Le premier responsable du MAK à Béjaia : « Le peuple kabyle veut retrouver sa souveraineté confisquée dès 1857 ! »

Le premier responsable du MAK à Béjaia :
Au sujet de l’insécurité qui se traduit par la présence terroriste et les kidnappings, Farid Djennadi accusera ouvertement les services de sécurité d’en être les instigateurs. « Cette insécurité, argue l’orateur, ne sert en réalité que de prétexte au pouvoir pour renforcer la présence militaire dans notre pays ». Delà, l’orateur n’hésite pas à qualifier d’ « occupation militaire » la présence des éléments de l’ANP en terre kabyle. La diatribe du secrétaire général du MAK à l’endroit d’Alger sera encore longue et d’une extrême dureté.

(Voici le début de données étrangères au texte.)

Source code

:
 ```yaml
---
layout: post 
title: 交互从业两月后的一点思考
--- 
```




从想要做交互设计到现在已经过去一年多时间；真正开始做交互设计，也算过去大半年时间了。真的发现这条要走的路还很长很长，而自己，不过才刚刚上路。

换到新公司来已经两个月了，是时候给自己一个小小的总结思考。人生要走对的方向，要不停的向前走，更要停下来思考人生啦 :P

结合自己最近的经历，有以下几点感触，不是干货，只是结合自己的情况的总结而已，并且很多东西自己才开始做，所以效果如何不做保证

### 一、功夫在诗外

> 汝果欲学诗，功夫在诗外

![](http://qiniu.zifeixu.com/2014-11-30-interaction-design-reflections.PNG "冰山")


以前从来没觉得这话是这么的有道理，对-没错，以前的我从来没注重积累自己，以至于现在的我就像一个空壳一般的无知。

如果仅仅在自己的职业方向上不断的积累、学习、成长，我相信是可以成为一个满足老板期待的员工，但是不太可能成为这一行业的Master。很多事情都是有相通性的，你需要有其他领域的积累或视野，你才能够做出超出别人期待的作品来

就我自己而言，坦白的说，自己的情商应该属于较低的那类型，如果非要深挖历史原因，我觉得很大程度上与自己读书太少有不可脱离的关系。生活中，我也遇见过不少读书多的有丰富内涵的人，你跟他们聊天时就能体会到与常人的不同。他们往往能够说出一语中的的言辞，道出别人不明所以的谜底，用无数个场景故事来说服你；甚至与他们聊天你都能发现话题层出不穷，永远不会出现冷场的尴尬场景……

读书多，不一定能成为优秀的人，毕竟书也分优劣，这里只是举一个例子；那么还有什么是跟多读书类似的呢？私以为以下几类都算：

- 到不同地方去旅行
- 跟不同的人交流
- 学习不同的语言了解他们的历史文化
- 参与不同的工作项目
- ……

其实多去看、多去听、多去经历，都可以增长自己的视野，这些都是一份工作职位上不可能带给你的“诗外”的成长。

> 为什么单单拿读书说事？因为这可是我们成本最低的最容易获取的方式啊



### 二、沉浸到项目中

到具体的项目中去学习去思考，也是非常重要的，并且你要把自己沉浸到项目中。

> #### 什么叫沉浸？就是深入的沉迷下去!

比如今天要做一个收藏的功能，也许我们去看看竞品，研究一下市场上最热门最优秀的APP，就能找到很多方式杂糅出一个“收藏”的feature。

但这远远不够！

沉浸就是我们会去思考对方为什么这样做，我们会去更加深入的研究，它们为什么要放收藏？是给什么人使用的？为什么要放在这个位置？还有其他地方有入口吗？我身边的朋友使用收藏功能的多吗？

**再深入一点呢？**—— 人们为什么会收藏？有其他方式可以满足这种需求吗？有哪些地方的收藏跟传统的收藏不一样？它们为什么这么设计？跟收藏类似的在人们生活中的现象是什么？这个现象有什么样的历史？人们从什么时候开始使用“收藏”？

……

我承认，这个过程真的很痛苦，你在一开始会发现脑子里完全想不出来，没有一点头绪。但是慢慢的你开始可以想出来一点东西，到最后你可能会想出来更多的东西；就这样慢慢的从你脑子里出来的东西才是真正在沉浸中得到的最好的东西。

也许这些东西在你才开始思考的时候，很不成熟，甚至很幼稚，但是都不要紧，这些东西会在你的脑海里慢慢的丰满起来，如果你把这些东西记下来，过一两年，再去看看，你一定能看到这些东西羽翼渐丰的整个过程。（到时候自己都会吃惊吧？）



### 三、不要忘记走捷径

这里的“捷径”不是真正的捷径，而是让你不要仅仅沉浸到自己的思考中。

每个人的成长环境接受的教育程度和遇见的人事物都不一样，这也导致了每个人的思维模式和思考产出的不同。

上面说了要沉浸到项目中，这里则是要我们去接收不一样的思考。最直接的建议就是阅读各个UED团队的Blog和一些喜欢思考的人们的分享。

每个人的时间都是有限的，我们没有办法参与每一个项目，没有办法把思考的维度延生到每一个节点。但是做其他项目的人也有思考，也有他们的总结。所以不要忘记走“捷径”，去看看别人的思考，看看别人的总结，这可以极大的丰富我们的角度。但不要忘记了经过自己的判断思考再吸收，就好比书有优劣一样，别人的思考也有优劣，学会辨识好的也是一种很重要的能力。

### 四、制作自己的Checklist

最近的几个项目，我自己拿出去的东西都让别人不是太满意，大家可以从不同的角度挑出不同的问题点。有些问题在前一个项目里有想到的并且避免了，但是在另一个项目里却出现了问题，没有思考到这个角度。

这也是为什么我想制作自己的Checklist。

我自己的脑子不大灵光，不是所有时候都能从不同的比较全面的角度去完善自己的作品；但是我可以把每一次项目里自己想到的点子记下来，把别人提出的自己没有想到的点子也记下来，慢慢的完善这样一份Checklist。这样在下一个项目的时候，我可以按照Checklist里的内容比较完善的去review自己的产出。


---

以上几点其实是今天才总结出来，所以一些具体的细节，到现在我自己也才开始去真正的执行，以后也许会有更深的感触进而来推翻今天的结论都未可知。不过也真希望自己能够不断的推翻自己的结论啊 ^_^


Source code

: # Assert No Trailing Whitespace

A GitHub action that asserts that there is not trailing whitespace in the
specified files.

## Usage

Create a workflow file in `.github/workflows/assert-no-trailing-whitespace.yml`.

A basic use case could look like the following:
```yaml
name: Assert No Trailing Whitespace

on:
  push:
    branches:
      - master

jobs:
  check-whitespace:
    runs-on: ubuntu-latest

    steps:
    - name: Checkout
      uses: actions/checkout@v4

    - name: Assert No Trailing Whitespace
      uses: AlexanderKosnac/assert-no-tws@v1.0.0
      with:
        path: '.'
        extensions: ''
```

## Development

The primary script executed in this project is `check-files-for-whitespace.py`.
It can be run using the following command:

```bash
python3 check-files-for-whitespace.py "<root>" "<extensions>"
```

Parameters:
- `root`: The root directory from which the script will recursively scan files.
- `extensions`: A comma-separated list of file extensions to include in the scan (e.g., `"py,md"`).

15/04/2014 - 20:30 mis a jour le 15/04/2014 - 20:30 parSaïd Tissegouine
Alors que le son des tambours et trompettes des « coureurs » pour le fauteuil d’El-Mouradia semble cesser, la grande famille militante et patriotique du Mouvement pour l’Autodétermination de laKabylie (MAK), quant à elle, continue à éperonner les flancs de son cheval de bataille. Les motivations et les objectifs des deux camps ne sont pas les mêmes. Pour les premiers, il s’agit de faire pérenniser le système qui leur assure un gâteau avec une bonne cerise au milieu. Pour le MAK, il ne s’agit ni plus ni moins que d’une question de vie ou de mort pour toute une nation. La nation kabyle. C’est pourquoi, Bouaziz Aït-Chebib continue son périple à un rythme effréné à travers villes, villages et hameaux de Kabylie.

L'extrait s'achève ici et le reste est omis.